News and notes from Reston (tm).

Wednesday, October 31, 2012

Hubris, Thy Name is Tysons

tysons cityscape.jpgSo how are things going in "Fairfax County's downtown," the amalgamation of shopping malls, car dealerships and boxy office buildings that will be transformed into a vibrant urban streetscape in which tourists and locals alike will stroll, froyo in hand, as they are serenaded by strolling musicians and panhandlers job creators trying to sell wilting single roses under the moonlight blocked by the giant concrete monorail pilings of the above-ground Metro, which has already won rave reviews for its aesthetic appeal? Let's ask Gerald L. Gordon, president of the Fairfax County Economic Development Authority, shall we?

“Fairfax County is now the downtown.
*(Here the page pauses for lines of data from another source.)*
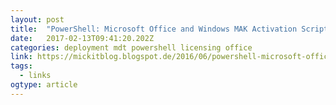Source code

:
 ```yaml
---
layout: post 
title:  "PowerShell: Microsoft Office and Windows MAK Activation Script | Mick's IT Blogs" 
date:   2017-02-13T09:41:20.202Z 
categories: deployment mdt powershell licensing office
link: https://mickitblog.blogspot.de/2016/06/powershell-microsoft-office-and-windows.html 
tags:
  - links
ogtype: article 
---
```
D.C. just became our suburb.”
Good to see they're maintaining a sense of perspective.
The argument goes like this: Fairfax County has far more Fortune 500 companies (nine vs. four), enjoys a much lower unemployment rate (4 percent vs. 8.7 percent), is bookended by two airports and, with Metro arriving, is slated to add dozens of buildings taller than anything in the District. And, the Virginia community is a battleground in the presidential election.

When the Tysons projects that have been submitted for approval are complete, Tysons alone will have 50 million square feet of office space, 35 million square feet of residences and 5.5 million square feet of hotels. By those measures, it will become a major U.S. city.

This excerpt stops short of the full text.